The British Government’s decision to allow a major $11bn order for rail carriages to be placed with Hitachi of Japan matters less in terms of the loss of British jobs to an overseas supplier but rather one of the key advantages Hitachi capitalized on to win the contract, according to the The Telegraph newspaper.
Hitachi intends to make the 1,400 rail carriages, sufficient for 125 new trains, by robot in Japan and then ship them over to the UK for final assembly. The combination of advanced production techniques and widespread use of stainless steel and in particular aluminum double skin panels mean Hitachi has largely moved away from the old frame and skin construction methods requiring thousands of parts to make the carriage to just requiring a few hundred. The structure is assembled by robots. Joints are welded by Friction Stir Welding leaving near invisible seams of exceptional strength. FSW does not require any filler metal and leaves the weld joint with the same properties as the surrounding material, making design parameters much more reliable.
Finished carriages will be 17% lighter, carry 21% more passengers, and most important for geeks like me – they will provide a laptop power source for every seat! It should be said Hitachi developed their expertise on the back of massive state supported rail infrastructure investment during the 90’s and early into this decade, similar to the approach China has been taking these last few years and will boost again with their stimulus package that is heavily skewed towards rail.

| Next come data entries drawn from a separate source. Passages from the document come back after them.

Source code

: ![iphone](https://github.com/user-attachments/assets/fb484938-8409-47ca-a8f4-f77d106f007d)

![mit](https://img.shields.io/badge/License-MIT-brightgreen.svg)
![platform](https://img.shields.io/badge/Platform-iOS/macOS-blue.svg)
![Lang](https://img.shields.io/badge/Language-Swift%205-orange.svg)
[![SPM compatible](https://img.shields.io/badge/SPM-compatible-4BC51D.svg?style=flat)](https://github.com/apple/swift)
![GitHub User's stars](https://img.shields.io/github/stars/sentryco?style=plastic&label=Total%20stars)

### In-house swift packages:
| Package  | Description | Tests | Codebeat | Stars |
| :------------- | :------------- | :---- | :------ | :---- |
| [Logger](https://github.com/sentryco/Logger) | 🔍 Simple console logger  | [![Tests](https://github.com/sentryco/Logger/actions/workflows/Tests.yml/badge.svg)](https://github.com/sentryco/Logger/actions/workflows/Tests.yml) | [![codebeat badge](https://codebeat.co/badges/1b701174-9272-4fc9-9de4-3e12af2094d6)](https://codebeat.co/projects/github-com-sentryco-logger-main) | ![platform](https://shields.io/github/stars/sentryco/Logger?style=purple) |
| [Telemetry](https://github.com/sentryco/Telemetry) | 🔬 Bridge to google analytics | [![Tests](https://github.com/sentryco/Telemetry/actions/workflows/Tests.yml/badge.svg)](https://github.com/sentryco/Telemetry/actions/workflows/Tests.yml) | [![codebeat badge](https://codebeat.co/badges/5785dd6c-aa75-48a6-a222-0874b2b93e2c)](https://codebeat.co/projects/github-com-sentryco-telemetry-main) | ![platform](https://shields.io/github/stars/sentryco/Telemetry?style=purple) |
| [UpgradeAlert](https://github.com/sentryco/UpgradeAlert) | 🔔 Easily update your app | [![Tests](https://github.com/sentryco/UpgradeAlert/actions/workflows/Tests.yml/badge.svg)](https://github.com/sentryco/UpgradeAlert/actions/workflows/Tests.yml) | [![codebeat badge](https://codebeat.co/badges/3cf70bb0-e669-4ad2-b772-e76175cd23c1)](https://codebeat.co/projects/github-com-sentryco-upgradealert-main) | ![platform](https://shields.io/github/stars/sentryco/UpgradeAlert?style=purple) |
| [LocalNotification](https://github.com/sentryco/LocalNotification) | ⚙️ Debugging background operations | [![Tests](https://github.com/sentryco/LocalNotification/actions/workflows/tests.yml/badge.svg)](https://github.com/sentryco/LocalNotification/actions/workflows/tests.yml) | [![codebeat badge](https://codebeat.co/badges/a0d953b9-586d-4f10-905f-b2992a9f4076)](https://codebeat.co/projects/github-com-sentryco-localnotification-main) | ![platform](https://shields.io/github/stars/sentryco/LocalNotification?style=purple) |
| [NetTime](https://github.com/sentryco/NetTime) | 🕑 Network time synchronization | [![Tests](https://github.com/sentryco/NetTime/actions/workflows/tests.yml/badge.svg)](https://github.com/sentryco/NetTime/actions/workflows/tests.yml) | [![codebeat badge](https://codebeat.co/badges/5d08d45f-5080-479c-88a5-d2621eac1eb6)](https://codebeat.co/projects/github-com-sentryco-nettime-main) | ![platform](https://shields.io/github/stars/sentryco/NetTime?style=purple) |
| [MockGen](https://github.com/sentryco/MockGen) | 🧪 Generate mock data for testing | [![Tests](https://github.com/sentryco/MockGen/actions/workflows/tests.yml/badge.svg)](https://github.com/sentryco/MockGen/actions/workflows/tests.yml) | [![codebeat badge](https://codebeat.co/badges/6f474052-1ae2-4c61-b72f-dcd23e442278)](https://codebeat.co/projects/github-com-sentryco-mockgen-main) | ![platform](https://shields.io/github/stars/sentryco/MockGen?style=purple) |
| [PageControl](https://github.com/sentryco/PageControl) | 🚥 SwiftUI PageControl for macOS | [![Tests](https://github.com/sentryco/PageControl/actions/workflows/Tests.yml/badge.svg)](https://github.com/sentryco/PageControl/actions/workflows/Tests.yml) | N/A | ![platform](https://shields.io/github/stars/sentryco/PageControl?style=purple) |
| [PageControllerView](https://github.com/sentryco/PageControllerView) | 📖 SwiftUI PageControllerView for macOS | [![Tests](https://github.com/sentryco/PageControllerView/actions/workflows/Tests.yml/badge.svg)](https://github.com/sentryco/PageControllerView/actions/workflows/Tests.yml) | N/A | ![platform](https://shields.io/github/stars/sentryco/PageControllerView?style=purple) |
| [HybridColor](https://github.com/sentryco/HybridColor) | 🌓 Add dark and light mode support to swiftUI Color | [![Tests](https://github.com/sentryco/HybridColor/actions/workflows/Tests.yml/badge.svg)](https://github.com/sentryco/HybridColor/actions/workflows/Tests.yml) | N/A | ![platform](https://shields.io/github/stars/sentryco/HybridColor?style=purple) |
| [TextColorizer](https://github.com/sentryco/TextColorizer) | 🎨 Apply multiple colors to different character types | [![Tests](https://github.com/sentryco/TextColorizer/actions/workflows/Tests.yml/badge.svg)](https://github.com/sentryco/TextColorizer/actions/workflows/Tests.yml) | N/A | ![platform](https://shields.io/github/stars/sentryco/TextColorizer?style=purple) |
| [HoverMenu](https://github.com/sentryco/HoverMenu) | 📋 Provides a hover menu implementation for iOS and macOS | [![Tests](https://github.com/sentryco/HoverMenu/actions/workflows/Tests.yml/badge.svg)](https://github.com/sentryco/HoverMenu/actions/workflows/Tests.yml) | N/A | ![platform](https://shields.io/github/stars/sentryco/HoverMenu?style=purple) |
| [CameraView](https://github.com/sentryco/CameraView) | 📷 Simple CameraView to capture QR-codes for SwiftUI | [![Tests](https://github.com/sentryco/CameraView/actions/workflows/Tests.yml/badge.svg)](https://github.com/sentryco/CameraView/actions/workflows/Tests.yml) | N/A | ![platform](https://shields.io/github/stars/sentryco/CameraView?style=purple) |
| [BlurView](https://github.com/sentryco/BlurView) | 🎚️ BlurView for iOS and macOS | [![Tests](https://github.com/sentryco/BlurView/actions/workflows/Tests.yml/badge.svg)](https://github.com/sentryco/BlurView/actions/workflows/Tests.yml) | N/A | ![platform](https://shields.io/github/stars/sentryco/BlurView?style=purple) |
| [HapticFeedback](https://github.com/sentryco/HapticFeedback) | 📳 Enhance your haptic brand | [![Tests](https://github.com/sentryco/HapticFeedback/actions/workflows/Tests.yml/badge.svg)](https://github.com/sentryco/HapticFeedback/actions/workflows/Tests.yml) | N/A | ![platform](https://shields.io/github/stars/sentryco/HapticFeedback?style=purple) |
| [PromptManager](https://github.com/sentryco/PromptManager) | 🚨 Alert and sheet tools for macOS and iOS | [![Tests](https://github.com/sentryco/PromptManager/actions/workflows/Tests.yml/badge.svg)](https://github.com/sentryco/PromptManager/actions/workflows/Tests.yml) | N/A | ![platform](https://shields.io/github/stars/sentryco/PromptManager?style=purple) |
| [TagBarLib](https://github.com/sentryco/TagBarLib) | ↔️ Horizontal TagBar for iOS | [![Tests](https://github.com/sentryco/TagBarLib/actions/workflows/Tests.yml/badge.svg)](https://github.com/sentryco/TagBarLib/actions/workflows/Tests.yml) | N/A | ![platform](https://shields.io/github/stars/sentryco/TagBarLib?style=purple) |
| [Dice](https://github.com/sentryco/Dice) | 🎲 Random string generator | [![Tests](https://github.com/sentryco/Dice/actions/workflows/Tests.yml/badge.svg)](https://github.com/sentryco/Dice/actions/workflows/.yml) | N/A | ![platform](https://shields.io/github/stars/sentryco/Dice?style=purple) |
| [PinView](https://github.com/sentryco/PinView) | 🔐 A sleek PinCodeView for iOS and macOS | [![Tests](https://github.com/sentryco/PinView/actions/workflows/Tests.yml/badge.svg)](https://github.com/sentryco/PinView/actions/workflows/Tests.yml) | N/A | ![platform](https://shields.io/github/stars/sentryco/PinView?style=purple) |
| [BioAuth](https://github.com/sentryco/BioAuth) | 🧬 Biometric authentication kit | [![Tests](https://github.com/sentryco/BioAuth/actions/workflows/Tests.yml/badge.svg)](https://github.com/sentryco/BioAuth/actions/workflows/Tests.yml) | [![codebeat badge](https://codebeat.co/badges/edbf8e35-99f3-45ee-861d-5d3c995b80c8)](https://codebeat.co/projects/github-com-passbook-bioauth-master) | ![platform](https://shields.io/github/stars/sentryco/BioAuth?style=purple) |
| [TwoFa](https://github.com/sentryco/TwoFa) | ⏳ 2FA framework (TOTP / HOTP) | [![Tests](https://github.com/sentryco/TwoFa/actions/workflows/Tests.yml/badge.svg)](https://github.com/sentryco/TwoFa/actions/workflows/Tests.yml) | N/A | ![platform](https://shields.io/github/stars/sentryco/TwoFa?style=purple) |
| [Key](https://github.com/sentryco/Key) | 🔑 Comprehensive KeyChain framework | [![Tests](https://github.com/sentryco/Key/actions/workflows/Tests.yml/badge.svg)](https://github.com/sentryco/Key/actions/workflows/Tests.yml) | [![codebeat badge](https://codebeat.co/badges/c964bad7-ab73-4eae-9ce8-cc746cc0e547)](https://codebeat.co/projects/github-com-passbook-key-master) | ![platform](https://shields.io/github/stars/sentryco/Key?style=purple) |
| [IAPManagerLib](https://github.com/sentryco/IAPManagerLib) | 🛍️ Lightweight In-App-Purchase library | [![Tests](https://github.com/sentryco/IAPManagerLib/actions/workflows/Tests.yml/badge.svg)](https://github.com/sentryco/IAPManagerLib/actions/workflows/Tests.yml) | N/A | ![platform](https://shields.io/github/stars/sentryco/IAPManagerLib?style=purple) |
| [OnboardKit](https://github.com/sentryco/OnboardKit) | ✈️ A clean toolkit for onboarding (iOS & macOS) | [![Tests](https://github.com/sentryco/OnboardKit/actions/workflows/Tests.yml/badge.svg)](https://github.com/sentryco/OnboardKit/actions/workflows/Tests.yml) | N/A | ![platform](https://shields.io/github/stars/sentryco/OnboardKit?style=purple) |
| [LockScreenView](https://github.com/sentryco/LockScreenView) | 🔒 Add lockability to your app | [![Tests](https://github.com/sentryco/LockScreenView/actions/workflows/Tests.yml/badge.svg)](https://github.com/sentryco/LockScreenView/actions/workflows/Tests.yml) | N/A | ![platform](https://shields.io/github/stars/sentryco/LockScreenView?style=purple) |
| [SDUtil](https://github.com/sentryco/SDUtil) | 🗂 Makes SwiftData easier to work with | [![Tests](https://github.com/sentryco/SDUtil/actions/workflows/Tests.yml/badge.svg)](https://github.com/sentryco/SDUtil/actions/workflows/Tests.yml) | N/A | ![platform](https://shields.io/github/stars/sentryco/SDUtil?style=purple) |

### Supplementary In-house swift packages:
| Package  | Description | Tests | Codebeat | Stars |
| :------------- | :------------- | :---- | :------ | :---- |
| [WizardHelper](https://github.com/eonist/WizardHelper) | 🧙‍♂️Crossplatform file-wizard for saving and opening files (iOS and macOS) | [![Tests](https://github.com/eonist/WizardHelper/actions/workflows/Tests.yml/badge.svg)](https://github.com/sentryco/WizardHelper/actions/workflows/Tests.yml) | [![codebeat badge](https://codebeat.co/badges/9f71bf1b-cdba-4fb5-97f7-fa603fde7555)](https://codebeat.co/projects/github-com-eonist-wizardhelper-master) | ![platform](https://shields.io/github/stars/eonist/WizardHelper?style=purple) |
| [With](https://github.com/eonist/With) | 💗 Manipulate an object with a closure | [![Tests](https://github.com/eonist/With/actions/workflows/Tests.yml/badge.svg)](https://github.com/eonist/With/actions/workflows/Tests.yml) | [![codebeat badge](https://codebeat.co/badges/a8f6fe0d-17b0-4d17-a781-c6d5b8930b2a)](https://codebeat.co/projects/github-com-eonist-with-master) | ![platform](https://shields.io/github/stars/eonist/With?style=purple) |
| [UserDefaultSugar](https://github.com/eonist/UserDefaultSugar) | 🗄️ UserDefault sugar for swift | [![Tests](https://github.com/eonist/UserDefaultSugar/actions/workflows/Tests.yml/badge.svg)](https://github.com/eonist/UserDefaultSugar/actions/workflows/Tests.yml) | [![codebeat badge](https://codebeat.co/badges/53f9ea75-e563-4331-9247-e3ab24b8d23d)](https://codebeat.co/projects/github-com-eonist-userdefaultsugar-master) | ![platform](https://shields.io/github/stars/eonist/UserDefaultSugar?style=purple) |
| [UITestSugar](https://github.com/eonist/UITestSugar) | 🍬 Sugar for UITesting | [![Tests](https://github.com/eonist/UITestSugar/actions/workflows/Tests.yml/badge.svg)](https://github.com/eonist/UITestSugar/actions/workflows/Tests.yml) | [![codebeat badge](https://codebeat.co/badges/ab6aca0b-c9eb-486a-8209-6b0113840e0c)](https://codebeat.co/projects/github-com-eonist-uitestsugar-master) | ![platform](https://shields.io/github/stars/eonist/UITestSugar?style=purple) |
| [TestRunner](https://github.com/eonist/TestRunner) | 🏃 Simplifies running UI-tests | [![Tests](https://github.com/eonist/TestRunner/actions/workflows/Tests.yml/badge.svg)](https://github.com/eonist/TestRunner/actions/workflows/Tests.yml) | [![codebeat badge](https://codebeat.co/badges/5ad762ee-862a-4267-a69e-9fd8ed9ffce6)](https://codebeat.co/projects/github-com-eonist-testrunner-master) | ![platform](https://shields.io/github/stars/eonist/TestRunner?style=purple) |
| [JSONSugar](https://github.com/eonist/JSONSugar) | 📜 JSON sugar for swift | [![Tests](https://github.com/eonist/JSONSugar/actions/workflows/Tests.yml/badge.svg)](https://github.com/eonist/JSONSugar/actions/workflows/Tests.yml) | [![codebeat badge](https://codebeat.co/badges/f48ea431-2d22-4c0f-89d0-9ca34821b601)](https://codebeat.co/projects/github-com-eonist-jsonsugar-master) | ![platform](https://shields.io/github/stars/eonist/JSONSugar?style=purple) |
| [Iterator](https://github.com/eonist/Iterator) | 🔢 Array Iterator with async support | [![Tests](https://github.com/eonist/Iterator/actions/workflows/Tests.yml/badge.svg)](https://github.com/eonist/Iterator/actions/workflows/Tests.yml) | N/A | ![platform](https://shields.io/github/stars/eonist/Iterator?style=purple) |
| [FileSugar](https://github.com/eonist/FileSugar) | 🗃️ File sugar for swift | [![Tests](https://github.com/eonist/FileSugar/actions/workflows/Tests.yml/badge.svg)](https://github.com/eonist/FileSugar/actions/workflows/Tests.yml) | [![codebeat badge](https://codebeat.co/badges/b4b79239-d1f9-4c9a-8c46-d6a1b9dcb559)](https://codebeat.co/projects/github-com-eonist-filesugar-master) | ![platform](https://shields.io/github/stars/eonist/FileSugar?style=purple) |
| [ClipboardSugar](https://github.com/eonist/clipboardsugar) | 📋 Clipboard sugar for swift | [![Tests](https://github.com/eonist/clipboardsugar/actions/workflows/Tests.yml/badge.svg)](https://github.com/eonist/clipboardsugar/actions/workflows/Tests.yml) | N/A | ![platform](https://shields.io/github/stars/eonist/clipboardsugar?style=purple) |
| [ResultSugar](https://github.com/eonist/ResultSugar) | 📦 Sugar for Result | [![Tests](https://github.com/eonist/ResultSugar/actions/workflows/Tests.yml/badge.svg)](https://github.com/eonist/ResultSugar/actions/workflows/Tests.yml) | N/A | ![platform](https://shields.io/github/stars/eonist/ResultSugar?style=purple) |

Whatever the socio-political ramifications of deciding to buy foreign, one interesting fact coming out of this project award is that using modern metal materials and the latest production methods allows a company on the other side of the world to compete on cost, shipping components as large as rail carriages against a domestic manufacturer. Bombardier based in Derby, UK, has been left with an order for just 125 carriages to run on the London to Stansted airport route.